**Instructions to follow**: Count every line in the data below where "тестирования" occurs, then state that number and nothing more.

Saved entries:
• • • • •

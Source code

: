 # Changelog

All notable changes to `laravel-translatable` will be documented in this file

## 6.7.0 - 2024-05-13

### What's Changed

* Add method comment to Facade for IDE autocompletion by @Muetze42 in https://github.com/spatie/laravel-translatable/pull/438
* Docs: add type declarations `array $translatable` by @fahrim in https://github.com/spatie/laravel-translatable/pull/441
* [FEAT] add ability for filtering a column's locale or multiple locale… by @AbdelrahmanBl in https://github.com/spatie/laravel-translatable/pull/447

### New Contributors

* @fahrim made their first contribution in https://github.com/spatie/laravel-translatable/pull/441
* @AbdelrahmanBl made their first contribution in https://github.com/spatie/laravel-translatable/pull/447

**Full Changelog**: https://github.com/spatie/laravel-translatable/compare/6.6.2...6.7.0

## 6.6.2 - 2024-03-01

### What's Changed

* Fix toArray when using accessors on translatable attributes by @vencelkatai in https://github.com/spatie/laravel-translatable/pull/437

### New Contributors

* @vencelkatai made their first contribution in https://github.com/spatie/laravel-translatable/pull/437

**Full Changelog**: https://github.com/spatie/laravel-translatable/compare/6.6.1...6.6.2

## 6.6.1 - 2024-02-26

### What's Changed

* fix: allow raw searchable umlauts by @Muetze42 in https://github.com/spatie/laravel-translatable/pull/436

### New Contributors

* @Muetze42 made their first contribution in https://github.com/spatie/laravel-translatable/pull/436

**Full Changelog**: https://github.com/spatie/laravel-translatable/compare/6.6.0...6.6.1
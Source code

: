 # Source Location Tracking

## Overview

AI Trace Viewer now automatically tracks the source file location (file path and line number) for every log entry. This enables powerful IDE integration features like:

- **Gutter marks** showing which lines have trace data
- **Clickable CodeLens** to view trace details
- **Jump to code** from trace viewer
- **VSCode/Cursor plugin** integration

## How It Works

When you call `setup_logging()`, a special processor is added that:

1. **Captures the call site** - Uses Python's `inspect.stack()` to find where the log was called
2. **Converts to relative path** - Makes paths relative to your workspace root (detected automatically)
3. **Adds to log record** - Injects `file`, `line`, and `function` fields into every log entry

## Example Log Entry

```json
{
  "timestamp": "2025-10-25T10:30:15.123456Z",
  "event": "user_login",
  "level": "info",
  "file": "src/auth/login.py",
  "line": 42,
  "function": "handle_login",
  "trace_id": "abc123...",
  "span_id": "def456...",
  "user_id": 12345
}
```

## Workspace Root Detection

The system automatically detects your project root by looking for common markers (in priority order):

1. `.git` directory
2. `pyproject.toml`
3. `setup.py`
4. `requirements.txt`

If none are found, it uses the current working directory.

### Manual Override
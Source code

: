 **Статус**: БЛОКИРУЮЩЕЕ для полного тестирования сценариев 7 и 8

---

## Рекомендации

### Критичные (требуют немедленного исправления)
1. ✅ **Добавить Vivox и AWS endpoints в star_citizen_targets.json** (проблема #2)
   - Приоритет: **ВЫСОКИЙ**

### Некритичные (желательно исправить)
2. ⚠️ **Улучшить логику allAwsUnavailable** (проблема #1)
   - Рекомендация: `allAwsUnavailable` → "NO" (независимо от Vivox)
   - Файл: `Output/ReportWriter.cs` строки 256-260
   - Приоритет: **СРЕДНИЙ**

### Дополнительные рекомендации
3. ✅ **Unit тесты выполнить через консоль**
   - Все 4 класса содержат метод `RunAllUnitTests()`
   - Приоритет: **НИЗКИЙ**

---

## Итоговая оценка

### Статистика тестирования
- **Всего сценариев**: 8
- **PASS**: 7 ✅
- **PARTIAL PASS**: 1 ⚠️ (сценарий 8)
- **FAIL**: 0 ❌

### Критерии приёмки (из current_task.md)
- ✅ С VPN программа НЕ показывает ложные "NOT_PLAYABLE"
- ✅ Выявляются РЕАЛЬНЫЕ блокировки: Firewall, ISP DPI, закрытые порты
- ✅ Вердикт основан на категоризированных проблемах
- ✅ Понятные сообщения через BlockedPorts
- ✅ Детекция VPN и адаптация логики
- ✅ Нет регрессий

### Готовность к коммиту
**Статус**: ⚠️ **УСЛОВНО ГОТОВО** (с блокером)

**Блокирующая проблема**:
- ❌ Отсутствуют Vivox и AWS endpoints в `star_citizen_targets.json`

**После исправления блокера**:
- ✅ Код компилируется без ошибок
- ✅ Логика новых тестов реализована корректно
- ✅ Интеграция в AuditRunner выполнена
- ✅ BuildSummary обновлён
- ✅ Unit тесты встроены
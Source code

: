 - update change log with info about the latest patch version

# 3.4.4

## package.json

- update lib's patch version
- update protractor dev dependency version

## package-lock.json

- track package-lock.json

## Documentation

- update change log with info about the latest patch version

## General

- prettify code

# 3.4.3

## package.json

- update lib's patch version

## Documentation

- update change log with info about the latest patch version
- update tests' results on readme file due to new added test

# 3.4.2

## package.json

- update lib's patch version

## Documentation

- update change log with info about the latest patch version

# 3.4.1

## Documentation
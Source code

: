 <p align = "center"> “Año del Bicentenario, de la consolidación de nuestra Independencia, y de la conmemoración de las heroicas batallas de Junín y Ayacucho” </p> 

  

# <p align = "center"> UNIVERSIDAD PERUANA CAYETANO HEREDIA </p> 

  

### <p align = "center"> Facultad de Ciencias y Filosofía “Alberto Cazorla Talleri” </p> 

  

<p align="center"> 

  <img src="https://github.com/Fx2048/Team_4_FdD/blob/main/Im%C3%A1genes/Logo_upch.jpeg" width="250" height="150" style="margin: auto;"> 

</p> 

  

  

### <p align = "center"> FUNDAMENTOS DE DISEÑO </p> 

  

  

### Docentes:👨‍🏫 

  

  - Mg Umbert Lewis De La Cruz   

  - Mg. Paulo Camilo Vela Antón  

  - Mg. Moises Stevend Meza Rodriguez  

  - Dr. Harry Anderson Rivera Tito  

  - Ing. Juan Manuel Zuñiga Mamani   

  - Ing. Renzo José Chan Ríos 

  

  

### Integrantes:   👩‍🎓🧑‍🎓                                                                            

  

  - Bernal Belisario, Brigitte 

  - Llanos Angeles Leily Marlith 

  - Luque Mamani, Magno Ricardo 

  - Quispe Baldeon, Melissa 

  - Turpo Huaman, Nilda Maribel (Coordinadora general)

• • • • •

**Expected answer**: 2